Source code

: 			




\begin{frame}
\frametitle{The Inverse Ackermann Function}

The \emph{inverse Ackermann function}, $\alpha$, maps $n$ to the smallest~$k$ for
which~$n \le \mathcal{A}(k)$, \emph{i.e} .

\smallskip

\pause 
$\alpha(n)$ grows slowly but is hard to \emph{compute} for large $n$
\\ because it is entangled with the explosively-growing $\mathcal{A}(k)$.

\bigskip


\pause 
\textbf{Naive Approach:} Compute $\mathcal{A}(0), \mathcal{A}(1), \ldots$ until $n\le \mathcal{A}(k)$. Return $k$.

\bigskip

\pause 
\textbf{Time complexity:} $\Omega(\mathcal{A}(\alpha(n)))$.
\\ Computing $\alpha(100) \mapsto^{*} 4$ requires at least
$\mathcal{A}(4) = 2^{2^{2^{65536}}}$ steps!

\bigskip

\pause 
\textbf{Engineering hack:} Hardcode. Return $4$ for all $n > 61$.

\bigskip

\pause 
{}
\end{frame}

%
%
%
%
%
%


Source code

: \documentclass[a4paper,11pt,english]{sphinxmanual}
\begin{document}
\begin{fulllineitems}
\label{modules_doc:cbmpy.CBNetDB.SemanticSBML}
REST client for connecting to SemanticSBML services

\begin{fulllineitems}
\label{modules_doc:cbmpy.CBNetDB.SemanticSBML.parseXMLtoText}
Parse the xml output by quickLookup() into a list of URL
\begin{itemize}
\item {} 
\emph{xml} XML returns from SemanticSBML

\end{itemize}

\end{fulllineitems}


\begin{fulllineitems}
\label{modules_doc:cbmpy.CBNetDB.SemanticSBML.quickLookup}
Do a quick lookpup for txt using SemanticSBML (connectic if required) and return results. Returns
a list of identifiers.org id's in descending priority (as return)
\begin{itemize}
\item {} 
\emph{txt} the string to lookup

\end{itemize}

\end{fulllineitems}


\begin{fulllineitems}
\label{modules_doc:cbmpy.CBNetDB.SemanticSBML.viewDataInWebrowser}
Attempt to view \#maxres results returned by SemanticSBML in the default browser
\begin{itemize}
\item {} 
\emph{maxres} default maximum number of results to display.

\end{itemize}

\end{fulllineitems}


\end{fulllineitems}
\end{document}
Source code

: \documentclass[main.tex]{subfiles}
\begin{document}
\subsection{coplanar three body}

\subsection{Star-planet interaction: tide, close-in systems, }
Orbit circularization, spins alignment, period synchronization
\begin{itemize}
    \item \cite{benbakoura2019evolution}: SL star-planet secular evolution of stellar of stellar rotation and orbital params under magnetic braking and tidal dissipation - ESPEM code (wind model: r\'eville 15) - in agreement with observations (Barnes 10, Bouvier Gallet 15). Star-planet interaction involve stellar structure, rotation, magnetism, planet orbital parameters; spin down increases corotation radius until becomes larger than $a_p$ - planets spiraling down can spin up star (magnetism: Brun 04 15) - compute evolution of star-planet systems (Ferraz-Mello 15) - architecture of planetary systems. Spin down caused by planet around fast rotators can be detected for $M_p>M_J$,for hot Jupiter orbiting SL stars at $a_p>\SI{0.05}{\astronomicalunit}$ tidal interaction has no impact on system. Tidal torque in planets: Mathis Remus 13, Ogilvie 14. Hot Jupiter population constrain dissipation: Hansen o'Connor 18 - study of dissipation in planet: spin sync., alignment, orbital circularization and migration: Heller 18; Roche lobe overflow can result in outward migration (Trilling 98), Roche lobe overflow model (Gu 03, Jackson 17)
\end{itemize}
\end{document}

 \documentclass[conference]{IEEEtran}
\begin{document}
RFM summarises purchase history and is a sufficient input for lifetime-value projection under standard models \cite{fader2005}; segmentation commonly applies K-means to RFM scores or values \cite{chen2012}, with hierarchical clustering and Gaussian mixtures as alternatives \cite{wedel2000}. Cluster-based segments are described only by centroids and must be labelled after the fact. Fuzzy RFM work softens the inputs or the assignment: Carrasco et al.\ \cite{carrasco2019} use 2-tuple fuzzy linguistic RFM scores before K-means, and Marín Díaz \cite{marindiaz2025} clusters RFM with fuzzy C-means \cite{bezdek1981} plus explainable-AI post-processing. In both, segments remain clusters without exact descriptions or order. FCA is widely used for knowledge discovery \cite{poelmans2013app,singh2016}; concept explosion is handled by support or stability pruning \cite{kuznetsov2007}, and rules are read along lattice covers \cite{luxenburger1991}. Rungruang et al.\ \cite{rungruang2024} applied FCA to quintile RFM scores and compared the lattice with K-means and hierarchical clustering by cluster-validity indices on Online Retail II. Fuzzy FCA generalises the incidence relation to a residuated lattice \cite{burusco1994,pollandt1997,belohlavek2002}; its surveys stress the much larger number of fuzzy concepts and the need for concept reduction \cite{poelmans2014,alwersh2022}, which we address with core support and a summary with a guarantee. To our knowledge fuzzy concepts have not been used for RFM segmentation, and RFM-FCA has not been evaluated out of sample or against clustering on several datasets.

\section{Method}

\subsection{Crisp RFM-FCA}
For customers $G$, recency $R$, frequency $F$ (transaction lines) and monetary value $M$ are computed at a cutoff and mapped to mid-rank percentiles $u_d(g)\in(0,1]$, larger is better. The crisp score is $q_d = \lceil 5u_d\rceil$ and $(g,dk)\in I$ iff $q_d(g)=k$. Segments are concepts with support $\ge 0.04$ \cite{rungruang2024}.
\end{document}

THE TASK :: Retype all of the lines shown above, keeping each one exact.

RESULT OF THE TASK ::
Source code

: 			




\begin{frame}
\frametitle{The Inverse Ackermann Function}

The \emph{inverse Ackermann function}, $\alpha$, maps $n$ to the smallest~$k$ for
which~$n \le \mathcal{A}(k)$, \emph{i.e} .

\smallskip

\pause 
$\alpha(n)$ grows slowly but is hard to \emph{compute} for large $n$
\\ because it is entangled with the explosively-growing $\mathcal{A}(k)$.

\bigskip


\pause 
\textbf{Naive Approach:} Compute $\mathcal{A}(0), \mathcal{A}(1), \ldots$ until $n\le \mathcal{A}(k)$. Return $k$.

\bigskip

\pause 
\textbf{Time complexity:} $\Omega(\mathcal{A}(\alpha(n)))$.
\\ Computing $\alpha(100) \mapsto^{*} 4$ requires at least
$\mathcal{A}(4) = 2^{2^{2^{65536}}}$ steps!

\bigskip

\pause 
\textbf{Engineering hack:} Hardcode. Return $4$ for all $n > 61$.

\bigskip

\pause 
{}
\end{frame}

%
%
%
%
%
%


Source code

: \documentclass[a4paper,11pt,english]{sphinxmanual}
\begin{document}
\begin{fulllineitems}
\label{modules_doc:cbmpy.CBNetDB.SemanticSBML}
REST client for connecting to SemanticSBML services

\begin{fulllineitems}
\label{modules_doc:cbmpy.CBNetDB.SemanticSBML.parseXMLtoText}
Parse the xml output by quickLookup() into a list of URL
\begin{itemize}
\item {} 
\emph{xml} XML returns from SemanticSBML

\end{itemize}

\end{fulllineitems}


\begin{fulllineitems}
\label{modules_doc:cbmpy.CBNetDB.SemanticSBML.quickLookup}
Do a quick lookpup for txt using SemanticSBML (connectic if required) and return results. Returns
a list of identifiers.org id's in descending priority (as return)
\begin{itemize}
\item {} 
\emph{txt} the string to lookup

\end{itemize}

\end{fulllineitems}


\begin{fulllineitems}
\label{modules_doc:cbmpy.CBNetDB.SemanticSBML.viewDataInWebrowser}
Attempt to view \#maxres results returned by SemanticSBML in the default browser
\begin{itemize}
\item {} 
\emph{maxres} default maximum number of results to display.

\end{itemize}

\end{fulllineitems}


\end{fulllineitems}
\end{document}
Source code

: \documentclass[main.tex]{subfiles}
\begin{document}
\subsection{coplanar three body}

\subsection{Star-planet interaction: tide, close-in systems, }
Orbit circularization, spins alignment, period synchronization
\begin{itemize}
    \item \cite{benbakoura2019evolution}: SL star-planet secular evolution of stellar of stellar rotation and orbital params under magnetic braking and tidal dissipation - ESPEM code (wind model: r\'eville 15) - in agreement with observations (Barnes 10, Bouvier Gallet 15). Star-planet interaction involve stellar structure, rotation, magnetism, planet orbital parameters; spin down increases corotation radius until becomes larger than $a_p$ - planets spiraling down can spin up star (magnetism: Brun 04 15) - compute evolution of star-planet systems (Ferraz-Mello 15) - architecture of planetary systems. Spin down caused by planet around fast rotators can be detected for $M_p>M_J$,for hot Jupiter orbiting SL stars at $a_p>\SI{0.05}{\astronomicalunit}$ tidal interaction has no impact on system. Tidal torque in planets: Mathis Remus 13, Ogilvie 14. Hot Jupiter population constrain dissipation: Hansen o'Connor 18 - study of dissipation in planet: spin sync., alignment, orbital circularization and migration: Heller 18; Roche lobe overflow can result in outward migration (Trilling 98), Roche lobe overflow model (Gu 03, Jackson 17)
\end{itemize}
\end{document}

 \documentclass[conference]{IEEEtran}
\begin{document}
RFM summarises purchase history and is a sufficient input for lifetime-value projection under standard models \cite{fader2005}; segmentation commonly applies K-means to RFM scores or values \cite{chen2012}, with hierarchical clustering and Gaussian mixtures as alternatives \cite{wedel2000}. Cluster-based segments are described only by centroids and must be labelled after the fact. Fuzzy RFM work softens the inputs or the assignment: Carrasco et al.\ \cite{carrasco2019} use 2-tuple fuzzy linguistic RFM scores before K-means, and Marín Díaz \cite{marindiaz2025} clusters RFM with fuzzy C-means \cite{bezdek1981} plus explainable-AI post-processing. In both, segments remain clusters without exact descriptions or order. FCA is widely used for knowledge discovery \cite{poelmans2013app,singh2016}; concept explosion is handled by support or stability pruning \cite{kuznetsov2007}, and rules are read along lattice covers \cite{luxenburger1991}. Rungruang et al.\ \cite{rungruang2024} applied FCA to quintile RFM scores and compared the lattice with K-means and hierarchical clustering by cluster-validity indices on Online Retail II. Fuzzy FCA generalises the incidence relation to a residuated lattice \cite{burusco1994,pollandt1997,belohlavek2002}; its surveys stress the much larger number of fuzzy concepts and the need for concept reduction \cite{poelmans2014,alwersh2022}, which we address with core support and a summary with a guarantee. To our knowledge fuzzy concepts have not been used for RFM segmentation, and RFM-FCA has not been evaluated out of sample or against clustering on several datasets.

\section{Method}

\subsection{Crisp RFM-FCA}
For customers $G$, recency $R$, frequency $F$ (transaction lines) and monetary value $M$ are computed at a cutoff and mapped to mid-rank percentiles $u_d(g)\in(0,1]$, larger is better. The crisp score is $q_d = \lceil 5u_d\rceil$ and $(g,dk)\in I$ iff $q_d(g)=k$. Segments are concepts with support $\ge 0.04$ \cite{rungruang2024}.
\end{document}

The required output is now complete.